If anyone has read this, and could provide a Marxist/materialist perspective, or a link to a known one, I would greatly appreciate it.

Edit: Wow! I am glad I asked before wasting any time at all reading any part of this. Thank you.

I am asking, because I was recommended to read Dale Carnegie's 1936 book How to Win Friends and Influence People, by my current boss, and I had read that when I was 19 at the recommendation of my Evangelical father. I mostly disliked it then, finding it trite and vague. So, I was trying to find an alternative, and tried to look up an alternative that I could read instead. I saw that this 48 Laws book was highly read by people incarcerated in US prisons, and the book had been banned by many prisons. I was hoping it had some sort of subversive anti-authoritarian messaging that could fly under my boss's radar.

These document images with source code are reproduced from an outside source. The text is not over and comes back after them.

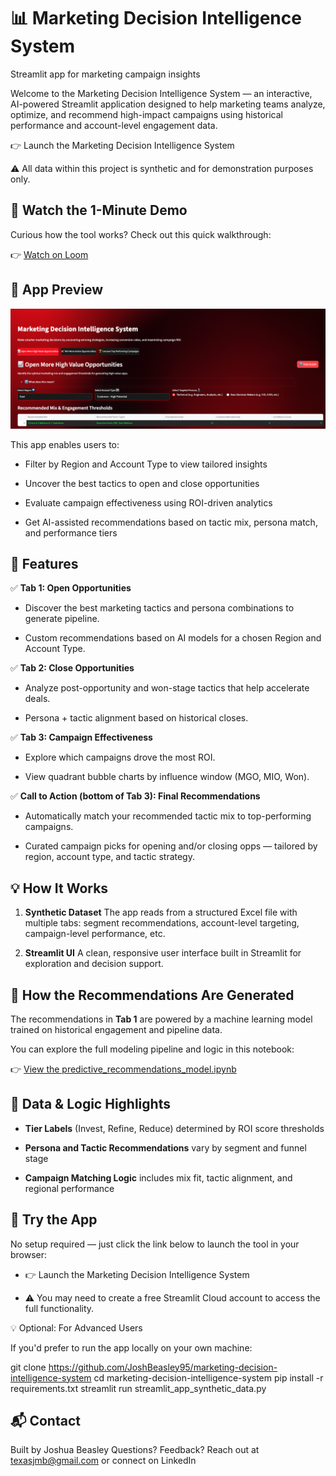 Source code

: # 📊 Marketing Decision Intelligence System
Streamlit app for marketing campaign insights


Welcome to the Marketing Decision Intelligence System — an interactive, AI-powered Streamlit application designed to help marketing teams analyze, optimize, and recommend high-impact campaigns using historical performance and account-level engagement data.

👉 Launch the Marketing Decision Intelligence System

⚠️ All data within this project is synthetic and for demonstration purposes only.


## 🎥 Watch the 1-Minute Demo

Curious how the tool works? Check out this quick walkthrough:

👉 [Watch on Loom](https://www.loom.com/share/YOUR-VIDEO-LINK)

## 📸 App Preview

![App Preview](./app_preview.png)

This app enables users to:

- Filter by Region and Account Type to view tailored insights

- Uncover the best tactics to open and close opportunities

- Evaluate campaign effectiveness using ROI-driven analytics

- Get AI-assisted recommendations based on tactic mix, persona match, and performance tiers

  

## 🚀 Features
✅ **Tab 1: Open Opportunities**

- Discover the best marketing tactics and persona combinations to generate pipeline.

- Custom recommendations based on AI models for a chosen Region and Account Type.

✅ **Tab 2: Close Opportunities**

- Analyze post-opportunity and won-stage tactics that help accelerate deals.

- Persona + tactic alignment based on historical closes.

✅ **Tab 3: Campaign Effectiveness**

- Explore which campaigns drove the most ROI.

- View quadrant bubble charts by influence window (MGO, MIO, Won).

✅ **Call to Action (bottom of Tab 3): Final Recommendations**

- Automatically match your recommended tactic mix to top-performing campaigns.

- Curated campaign picks for opening and/or closing opps — tailored by region, account type, and tactic strategy.


## 💡 How It Works

1. **Synthetic Dataset**
The app reads from a structured Excel file with multiple tabs: segment recommendations, account-level targeting, campaign-level performance, etc.

2. **Streamlit UI**
A clean, responsive user interface built in Streamlit
 for exploration and decision support.


## 🧠 How the Recommendations Are Generated

The recommendations in **Tab 1** are powered by a machine learning model trained on historical engagement and pipeline data.

You can explore the full modeling pipeline and logic in this notebook:

👉 [View the predictive_recommendations_model.ipynb](./predictive_recommendations_model.ipynb)


## 🧠 Data & Logic Highlights

- **Tier Labels** (Invest, Refine, Reduce) determined by ROI score thresholds

- **Persona and Tactic Recommendations** vary by segment and funnel stage

- **Campaign Matching Logic** includes mix fit, tactic alignment, and regional performance


## 🚀 Try the App

No setup required — just click the link below to launch the tool in your browser:

- 👉 Launch the Marketing Decision Intelligence System

- ⚠️ You may need to create a free Streamlit Cloud account to access the full functionality.

💡 Optional: For Advanced Users

If you'd prefer to run the app locally on your own machine:

git clone https://github.com/JoshBeasley95/marketing-decision-intelligence-system
cd marketing-decision-intelligence-system
pip install -r requirements.txt
streamlit run streamlit_app_synthetic_data.py


## 📬 Contact

Built by Joshua Beasley
Questions? Feedback? Reach out at texasjmb@gmail.com
 or connect on LinkedIn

  • KobaCumTribute [she/her]
    ·
    1 month ago

    I read it when I was a depressed ball of repression and anxiety in my early 20s, and in retrospect I'm half convinced that the book was an elaborate shitpost to get the sort of person who wants to read a book on manipulating people to instead read a bunch of old arabic parables and ultimately get indirectly called a dumbass in the final chapter for thinking they could learn how to manipulate people and wield power from a book, which also praises Mao and the CPC's strategic ability during the revolution.